The former head of over the counter trading at Circle went on the record with On the Brink with Castle Island this week, and he had a lot to say about Tether. Dan Matuszewski, now principal and co-founder of CMS Holdings, said during his time at Circle there was no incentive to speak up about Tether.
Matuszewski told On the Brink’s Nic Carter that the idea of tethers driving the price of bitcoin significantly higher is “not true whatsoever.”
“I say this as someone who created and redeemed billions of tether over the course of my life and specifically created it in 2017,” he said.
Some outlets, including Bloomberg, reported the concerns of those who felt Tether was being used to stabilize and manipulate the price of BTC. Bitfinex denied the allegations, but some studies showed correlations between Tether creation and the use of Tether to buy bitcoin propping up the price.
Rather than Tether pumping the price of bitcoin, Matuszewski said the price was already rising. A spread emerged between the BTC price on Coinbase and the price on Bitfinex as retail speculators flocked to the more popular Coinbase. This spread opened up an arbitrage opportunity, causing many traders to mint large volumes of Tether in order to buy cheap Bitcoin on Bitfinex and then sell at a higher price on Coinbase. This led to the large generations of Tether that created suspicions of price manipulation.
In short, Matuszewski affirmed that there were incentivizing events for the generation of Tethers. Bitfinex didn’t print Tether out of nowhere either, since Matuszewski said he himself was one of the drivers.
“I can tell you that billions of dollars were sent in to make it like that,” he said. “I can 100%, without question, verifiably guarantee it happened. I did it, I was there…That money wasn’t just being hypothecated. It wasn’t just coming out of thin air, that was happening.”
Even though Matuszewski was privy to this information as concern surrounding Tether was proliferating, transparency wasn’t in Circle’s best interest at the time. He hearkened back to conversations he had at Circle, saying the exchange should be open about the stablecoin.
“Internally, they’re like ‘why should we get involved in this? There’s a lot of hair on Tether right now. You don’t want to be named in all these actions, you don’t want the New York AG rolling you into this thing,'” he said.
According to Matuszewski, Circle saw no upside in associating itself, and other exchanges felt similarly. For this reason, much of the concern about Tether was never dispelled.
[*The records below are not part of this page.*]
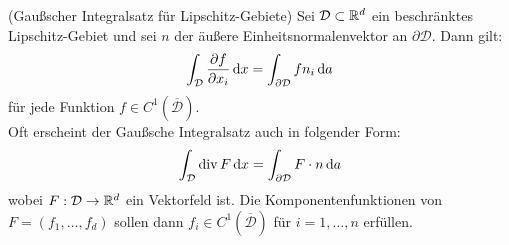 %	


\begin{Satz} (Gaußscher Integralsatz für Lipschitz-Gebiete) \newline
 	Sei $\mathcal{D}  \subset \mathbb{R}^d$ ein beschränktes Lipschitz-Gebiet und sei $n$ der äußere Einheitsnormalenvektor an $\partial \mathcal{D}$. Dann gilt:
 		\begin{align*}
	 		\int_{\mathcal{D}} \frac{\partial f}{\partial x_i} \, \mathrm{d} x  = \int_{\partial \mathcal{D}} f n_i \, \mathrm{d} a
 		\end{align*}
 		für jede Funktion $f \in C^1(\overline{\mathcal{D}})$. \\ 
 		Oft erscheint der Gaußsche Integralsatz auch in folgender Form:
 		\begin{align*}
 		\int_{\mathcal{D}} \operatorname{div} F \, \mathrm{d} x =  \int_{\partial \mathcal{D}} F \cdot n \, \mathrm{d} a
 		\end{align*}
 		wobei $F:\mathcal{D} \to \mathbb{R}^d$ ein Vektorfeld ist. Die Komponentenfunktionen von $F = (f_1,\dots,f_d)$ sollen dann $f_i \in C^1(\overline{\mathcal{D}})$ für $i=1,\dots,n$ erfüllen.
\end{Satz}

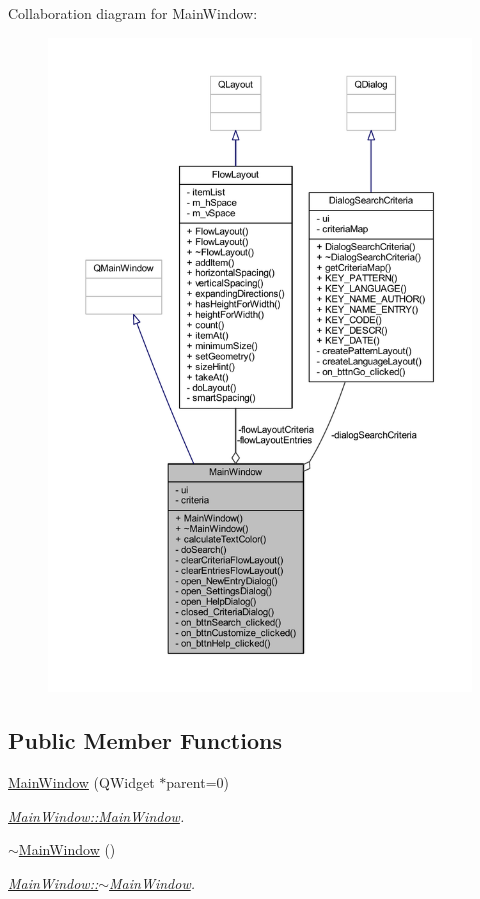 Collaboration diagram for Main\+Window\+:
\nopagebreak
\begin{figure}[H]
\begin{center}
\leavevmode
\includegraphics[width=350pt]{class_main_window__coll__graph}
\end{center}
\end{figure}
\subsection*{Public Member Functions}
\begin{DoxyCompactItemize}
\item 
\hyperlink{class_main_window_a8b244be8b7b7db1b08de2a2acb9409db}{Main\+Window} (Q\+Widget $\ast$parent=0)
\begin{DoxyCompactList}\small\item\em \hyperlink{class_main_window_a8b244be8b7b7db1b08de2a2acb9409db}{Main\+Window\+::\+Main\+Window}. \end{DoxyCompactList}\item 
\hyperlink{class_main_window_ae98d00a93bc118200eeef9f9bba1dba7}{$\sim$\+Main\+Window} ()
\begin{DoxyCompactList}\small\item\em \hyperlink{class_main_window_ae98d00a93bc118200eeef9f9bba1dba7}{Main\+Window\+::$\sim$\+Main\+Window}. \end{DoxyCompactList}\end{DoxyCompactItemize}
Since 2017, Tether’s use case has changed with the rise of more regulated stablecoins like USDC. According to Matuszewski, it’s split crypto into two worlds, with some preferring Tether’s willingness to push back on regulatory scrutiny.
“Specifically people we’ve seen in Asia prefer that,” he said. “Here’s the deal, if something goes wrong with USDC there’s no chance that Coinbase and Circle are gonna fight whatever regulatory body comes in. They’re going to 100% give in. […] Tether is going to fight, and they have. So people like that, like maybe they won’t just hand over or put KYC restrictions in the chain, or at least they’ll try to fight it in court.”